Opinion
2001-01174
Argued January 3, 2003.
January 21, 2003.
Appeal by the defendant from a judgment of the Supreme Court, Queens County (Rios, J.), rendered January 31, 2001, convicting him of criminal sale of a controlled substance in the third degree, upon a jury verdict, and imposing sentence.
Lynn W. L. Fahey, New York, N.Y. (Yvonne Shivers of counsel), for appellant.
Richard A. Brown, District Attorney, Kew Gardens, N.Y. (John M. Castellano, Jeanette Lifschitz, and Josette Simmons-McGhee of counsel), for respondent.
Before: GABRIEL M. KRAUSMAN, J.P., WILLIAM D. FRIEDMANN, WILLIAM F. MASTRO, REINALDO E. RIVERA, JJ.
DECISION ORDER
ORDERED that the judgment is affirmed.
The defendant's contention that the trial court's Allen charge (see Allen v. United States, 164 U.S. 492) was coercive is not preserved for appellate review since he did not raise a specific objection on that ground (see People v. Ramkisson, 245 A.D.2d 393; People v. McRae, 266 A.D.2d 241). In any event, the charge as a whole was not coercive (see People v. Ford, 78 N.Y.2d 878, 880; People v. Kinard, 215 A.D.2d 591).

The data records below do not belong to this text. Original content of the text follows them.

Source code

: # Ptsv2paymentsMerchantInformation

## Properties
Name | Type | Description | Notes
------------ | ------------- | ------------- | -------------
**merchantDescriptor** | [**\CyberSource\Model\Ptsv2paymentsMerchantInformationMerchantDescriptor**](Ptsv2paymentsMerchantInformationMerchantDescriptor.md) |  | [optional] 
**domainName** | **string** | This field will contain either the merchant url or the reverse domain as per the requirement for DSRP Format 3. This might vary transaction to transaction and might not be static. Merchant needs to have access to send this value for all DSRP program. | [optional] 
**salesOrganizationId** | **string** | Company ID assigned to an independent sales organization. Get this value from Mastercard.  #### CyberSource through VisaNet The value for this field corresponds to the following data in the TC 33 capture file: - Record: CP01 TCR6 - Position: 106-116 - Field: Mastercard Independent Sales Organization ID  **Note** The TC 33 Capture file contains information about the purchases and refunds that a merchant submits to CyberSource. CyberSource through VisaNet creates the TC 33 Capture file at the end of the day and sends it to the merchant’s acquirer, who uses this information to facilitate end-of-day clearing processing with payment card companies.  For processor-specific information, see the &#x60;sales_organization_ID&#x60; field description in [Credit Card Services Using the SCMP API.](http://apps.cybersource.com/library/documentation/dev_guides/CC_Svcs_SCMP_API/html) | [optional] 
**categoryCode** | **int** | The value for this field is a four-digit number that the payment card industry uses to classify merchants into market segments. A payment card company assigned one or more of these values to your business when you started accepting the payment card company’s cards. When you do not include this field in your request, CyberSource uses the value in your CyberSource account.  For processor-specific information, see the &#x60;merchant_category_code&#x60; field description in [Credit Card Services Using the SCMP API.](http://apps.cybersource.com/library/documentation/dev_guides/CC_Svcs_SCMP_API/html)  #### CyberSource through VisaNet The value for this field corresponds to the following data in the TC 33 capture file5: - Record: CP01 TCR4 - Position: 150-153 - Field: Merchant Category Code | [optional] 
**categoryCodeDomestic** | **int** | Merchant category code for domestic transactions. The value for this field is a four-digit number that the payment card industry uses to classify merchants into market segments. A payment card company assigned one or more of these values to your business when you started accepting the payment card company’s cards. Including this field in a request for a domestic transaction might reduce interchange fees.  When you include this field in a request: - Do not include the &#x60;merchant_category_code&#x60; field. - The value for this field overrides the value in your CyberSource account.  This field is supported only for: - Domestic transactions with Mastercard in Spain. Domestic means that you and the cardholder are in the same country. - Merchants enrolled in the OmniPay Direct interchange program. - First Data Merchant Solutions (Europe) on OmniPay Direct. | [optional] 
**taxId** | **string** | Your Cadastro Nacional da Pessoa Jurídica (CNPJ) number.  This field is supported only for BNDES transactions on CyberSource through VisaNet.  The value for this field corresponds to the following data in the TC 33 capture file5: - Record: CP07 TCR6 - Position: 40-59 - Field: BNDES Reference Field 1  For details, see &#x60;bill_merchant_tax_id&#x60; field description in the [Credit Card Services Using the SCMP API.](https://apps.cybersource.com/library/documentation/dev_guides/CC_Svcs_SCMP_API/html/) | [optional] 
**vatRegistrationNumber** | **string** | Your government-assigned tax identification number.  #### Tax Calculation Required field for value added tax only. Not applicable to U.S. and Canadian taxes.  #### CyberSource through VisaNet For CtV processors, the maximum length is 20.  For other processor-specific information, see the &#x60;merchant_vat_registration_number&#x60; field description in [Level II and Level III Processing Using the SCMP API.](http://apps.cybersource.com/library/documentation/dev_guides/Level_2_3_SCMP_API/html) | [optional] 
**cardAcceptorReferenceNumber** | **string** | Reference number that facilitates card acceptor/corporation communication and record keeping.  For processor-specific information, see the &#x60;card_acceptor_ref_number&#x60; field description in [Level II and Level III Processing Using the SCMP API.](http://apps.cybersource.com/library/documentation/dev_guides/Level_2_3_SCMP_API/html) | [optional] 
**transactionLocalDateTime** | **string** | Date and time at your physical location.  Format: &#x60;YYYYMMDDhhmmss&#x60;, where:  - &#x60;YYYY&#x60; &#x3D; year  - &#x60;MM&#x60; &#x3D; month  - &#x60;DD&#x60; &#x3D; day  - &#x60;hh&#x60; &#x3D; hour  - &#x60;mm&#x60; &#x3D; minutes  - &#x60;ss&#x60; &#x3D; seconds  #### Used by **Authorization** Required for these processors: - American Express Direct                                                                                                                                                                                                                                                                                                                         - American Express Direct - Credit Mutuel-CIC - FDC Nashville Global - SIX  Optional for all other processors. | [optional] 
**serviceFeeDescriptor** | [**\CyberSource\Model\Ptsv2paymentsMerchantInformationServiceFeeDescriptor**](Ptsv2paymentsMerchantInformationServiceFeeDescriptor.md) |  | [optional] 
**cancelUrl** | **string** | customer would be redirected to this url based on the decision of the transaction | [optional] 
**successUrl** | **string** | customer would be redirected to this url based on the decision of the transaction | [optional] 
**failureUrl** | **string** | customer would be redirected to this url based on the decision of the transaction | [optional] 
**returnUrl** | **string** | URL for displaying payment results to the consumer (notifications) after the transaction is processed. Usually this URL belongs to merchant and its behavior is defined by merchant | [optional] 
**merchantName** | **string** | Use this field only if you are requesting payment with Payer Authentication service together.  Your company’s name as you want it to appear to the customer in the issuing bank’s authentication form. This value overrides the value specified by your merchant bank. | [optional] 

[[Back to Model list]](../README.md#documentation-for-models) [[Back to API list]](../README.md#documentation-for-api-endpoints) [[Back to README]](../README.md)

The defendant also failed to preserve his claim that the trial court erroneously charged the jury that the techniques used by the police to collect evidence were not their "concern" (see People v. Hernandez, 172 A.D.2d 560). In any event, while that instruction may not have been appropriate, the charge, when read as a whole, adequately conveyed to the jurors that it was their duty to reach a verdict based on the sufficiency of the evidence or the lack of evidence and that the police were not required to investigate or prove the People's case in any particular way (see People v. Marchese, 224 A.D.2d 341, 342).
The defendant's remaining contention is without merit.
KRAUSMAN, J.P., FRIEDMANN, MASTRO and RIVERA, JJ., concur.